I think the main point is your data structure. I think you have to put your data into a long format (keyword is tidy-data I guess). I made up some data and hope I understood your problem correctly.
library(tidyr)
library(dplyr)
player_df = data.frame(team = c('ARI', 'BAL', 'BAL', 'CLE', 'CLE'),
player =c('A', 'B', 'C', 'D', 'F'),
'1' = floor(runif(5, min=1, max=2)*10),
'2' = floor(runif(5, min=1, max=2)*10))
> player_df
team player X1 X2
1 ARI A 15 10
2 BAL B 16 15
3 BAL C 13 11
4 CLE D 14 19
5 CLE F 12 14
team_df = data.frame(team = c('ARI', 'BAL', 'CLE'),
'1' = floor(runif(3, min=10, max=20)*20),
'2' = floor(runif(3, min=10, max=20)*20))
> team_df
team X1 X2
1 ARI 281 205
2 BAL 362 309
3 CLE 323 238
Now, put both dataframes into a long format:
player_df = gather(player_df, week, player_value, -team, -player)

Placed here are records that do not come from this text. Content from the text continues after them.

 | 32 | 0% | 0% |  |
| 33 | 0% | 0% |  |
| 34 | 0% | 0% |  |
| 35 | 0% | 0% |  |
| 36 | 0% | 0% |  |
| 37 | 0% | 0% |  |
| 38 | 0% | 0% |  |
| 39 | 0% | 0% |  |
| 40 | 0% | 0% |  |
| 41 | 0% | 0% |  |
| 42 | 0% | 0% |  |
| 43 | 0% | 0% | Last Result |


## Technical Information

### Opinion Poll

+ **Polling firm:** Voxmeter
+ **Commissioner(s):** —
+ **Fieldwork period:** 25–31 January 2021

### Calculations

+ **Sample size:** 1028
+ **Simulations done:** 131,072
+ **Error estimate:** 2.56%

team_df = gather(team_df, week, team_value, -team)
> player_df
team player week player_value
1 ARI A X1 15
2 BAL B X1 16
3 BAL C X1 13
4 CLE D X1 14
5 CLE F X1 12
6 ARI A X2 10
7 BAL B X2 15
8 BAL C X2 11
9 CLE D X2 19
10 CLE F X2 14
> team_df
team week team_value
1 ARI X1 281
2 BAL X1 362
3 CLE X1 323
4 ARI X2 205
5 BAL X2 309
6 CLE X2 238
Now, join (or merge) them together. inner_join will by default join on common column names.

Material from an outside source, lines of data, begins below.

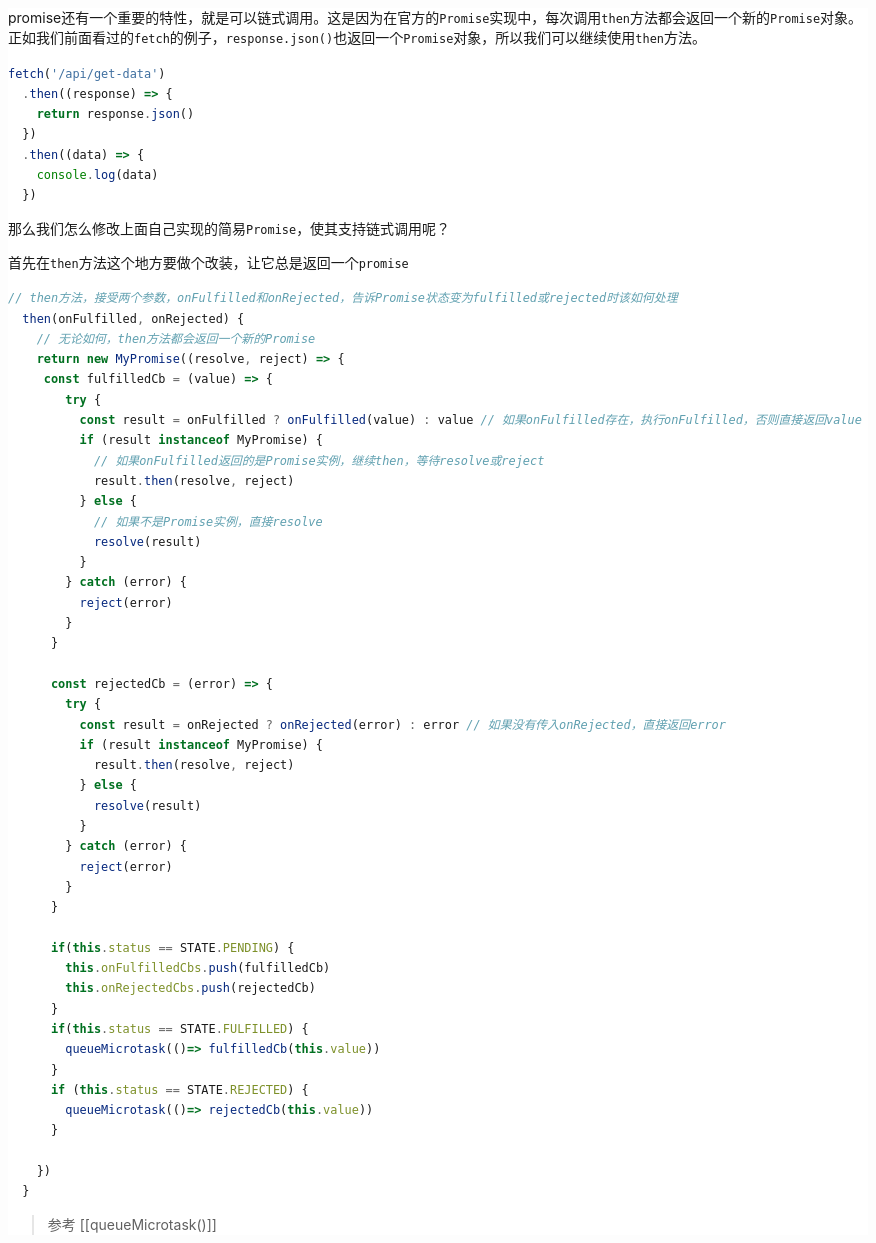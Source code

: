 promise还有一个重要的特性，就是可以链式调用。这是因为在官方的`Promise`实现中，每次调用`then`方法都会返回一个新的`Promise`对象。
正如我们前面看过的`fetch`的例子，`response.json()`也返回一个`Promise`对象，所以我们可以继续使用`then`方法。

```javascript
fetch('/api/get-data')
  .then((response) => {
    return response.json()
  })
  .then((data) => {
    console.log(data)
  })
```

那么我们怎么修改上面自己实现的简易`Promise`，使其支持链式调用呢？

首先在`then`方法这个地方要做个改装，让它总是返回一个`promise`

```javascript
// then方法，接受两个参数，onFulfilled和onRejected，告诉Promise状态变为fulfilled或rejected时该如何处理
  then(onFulfilled, onRejected) {
    // 无论如何，then方法都会返回一个新的Promise
    return new MyPromise((resolve, reject) => {
     const fulfilledCb = (value) => {
        try {
          const result = onFulfilled ? onFulfilled(value) : value // 如果onFulfilled存在，执行onFulfilled，否则直接返回value
          if (result instanceof MyPromise) {
            // 如果onFulfilled返回的是Promise实例，继续then，等待resolve或reject
            result.then(resolve, reject)
          } else {
            // 如果不是Promise实例，直接resolve
            resolve(result)
          }
        } catch (error) {
          reject(error)
        }
      }

      const rejectedCb = (error) => {
        try {
          const result = onRejected ? onRejected(error) : error // 如果没有传入onRejected，直接返回error
          if (result instanceof MyPromise) {
            result.then(resolve, reject)
          } else {
            resolve(result)
          }
        } catch (error) {
          reject(error)
        }
      }

      if(this.status == STATE.PENDING) {
        this.onFulfilledCbs.push(fulfilledCb)
        this.onRejectedCbs.push(rejectedCb)
      }
      if(this.status == STATE.FULFILLED) {
        queueMicrotask(()=> fulfilledCb(this.value))
      }
      if (this.status == STATE.REJECTED) {
        queueMicrotask(()=> rejectedCb(this.value))
      }

    })
  }
```
> 参考 [[queueMicrotask()]]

join_db = inner_join(player_df, team_df)
> join_db
team player week player_value team_value
1 ARI A X1 15 281
2 BAL B X1 16 362
3 BAL C X1 13 362
4 CLE D X1 14 323
5 CLE F X1 12 323
6 ARI A X2 10 205
7 BAL B X2 15 309
8 BAL C X2 11 309
9 CLE D X2 19 238
10 CLE F X2 14 238
I think in that format you can do a lot more.